I accidentally used my son’s body wash, now I hate jackets and just called my mom bruh
Help Wanted
My boss: “Sean, what do you know about Twitter?” Me: “nothing. Why? What have you heard?”
I own a lot of cleaning supplies for someone whose friends inscribed “dust me” on my coffee table recently.
Genius move, Romeo & Juliet, for killing yourselves instead of getting married and spending the rest your lives wanting to kill each other.
“cinnamon toast shrimp guy turned out to be a milkshake duck just like bean dad” is a sentence I desperately wish I did not understand
This recipe’s great because you probably have all the ingredients on hand! OK let’s start: grind your caribou horn down til you have half a teaspoon of powder…
I now know why they’re called the wee hours of the night
I get more offended when my dog doesn’t say hi when I get home than if my kids don’t acknowledge my presence.
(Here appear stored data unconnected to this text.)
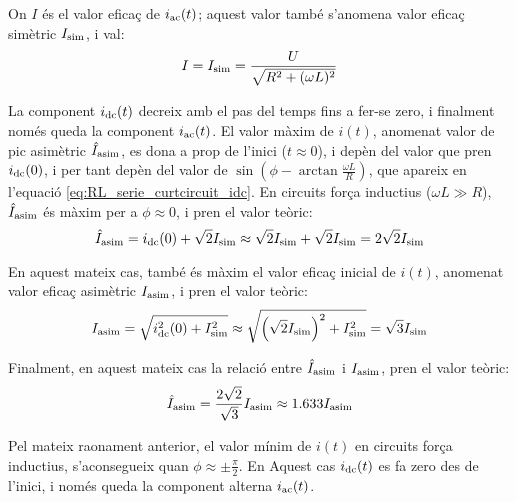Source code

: On $I$ és el valor eficaç de $i_\mathrm{ac}(t)$; aquest valor també s'anomena valor eficaç simètric $I_\mathrm{sim}$, i val:
\begin{equation}
    I = I_\mathrm{sim} =\frac{U}{\sqrt{R^2+(\omega L)^2}}
    \label{eq:RL_serie_curtcircuit_I}
\end{equation}

La component $i_\mathrm{dc}(t)$ decreix amb el pas del temps fins a fer-se zero, i finalment només queda la component $i_\mathrm{ac}(t)$. El valor màxim de $i(t)$, anomenat valor de pic asimètric $\hat{I}_\mathrm{asim}$, es dona a prop de l'inici ($t\approx 0$), i depèn del valor que pren $i_\mathrm{dc}(0)$, i per tant depèn del valor de $\sin\left(\phi - \arctan\frac{\omega L}{R}\right)$, que apareix en l'equació \eqref{eq:RL_serie_curtcircuit_idc}. En circuits força inductius ($\omega L\gg R$), $\hat{I}_\mathrm{asim}$ és màxim per a $\phi \approx 0$, i pren el valor teòric:
\begin{equation}
    \hat{I}_\mathrm{asim} = i_\mathrm{dc}(0) + \sqrt{2} I_\mathrm{sim} \approx \sqrt{2} I_\mathrm{sim} +\sqrt{2} I_\mathrm{sim} =2 \sqrt{2} I_\mathrm{sim}    \label{eq:I_asim_pic}
\end{equation}


En aquest mateix cas, també és màxim el valor eficaç inicial de $i(t)$, anomenat valor eficaç asimètric $I_\mathrm{asim}$,  i pren el valor teòric:
\begin{equation}
    I_\mathrm{asim} = \sqrt{i_\mathrm{dc}^2(0) + I_\mathrm{sim}^2} \approx \sqrt{\left(\sqrt{2}I_\mathrm{sim}\right)^2 + I_\mathrm{sim}^2} = \sqrt{3} I_\mathrm{sim} \label{eq:I_asim_eff}
\end{equation}

Finalment, en aquest mateix cas la relació entre $\hat{I}_\mathrm{asim}$ i $I_\mathrm{asim}$,   pren el valor teòric:
\begin{equation}
    \hat{I}_\mathrm{asim} = \frac{2\sqrt{2}}{\sqrt{3}} I_\mathrm{asim} \approx
    \num{1,633} I_\mathrm{asim}
\end{equation}

Pel mateix raonament anterior, el valor mínim de $i(t)$ en circuits força inductius, s'aconsegueix quan $\phi \approx \pm\frac{\pi}{2}$. En Aquest cas $i_\mathrm{dc}(t)$ es fa zero des de l'inici, i només queda la component alterna $i_\mathrm{ac}(t)$.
Who called it intermittent fasting and not snackrificing
[first date]
Me looking confused: “well you had cartoon bunny ears in your profile picture!”
I HAD
THE TIME OF MY LIFE
AND I NEVER FELT THIS WAY BEFORE
I’m the type of person who thinks he lost his keys while driving his car
it’s a beautiful day. I step into the sunlight, warm on my skin. wow it’s actually really hot. questioning my choice to wear a black shirt. damn it’s sweltering and humid too. I’m pouring sweat. all I’ve had is black coffee. oh my god this shirt is 87% polyester call an ambulance
I love it when I’m cooking a meal and half way through I realise I don’t have all the ingredients so I improvise by eating a cake instead.
Woman approaches me as I’m putting groceries in my car: Excuse me
Me: *concerned because she looks shellshocked* Are you okay?
W: Um I’m visiting, not local. *looking at her phone* This CAN’T be right. It says the NEAREST Starbucks is 58 miles?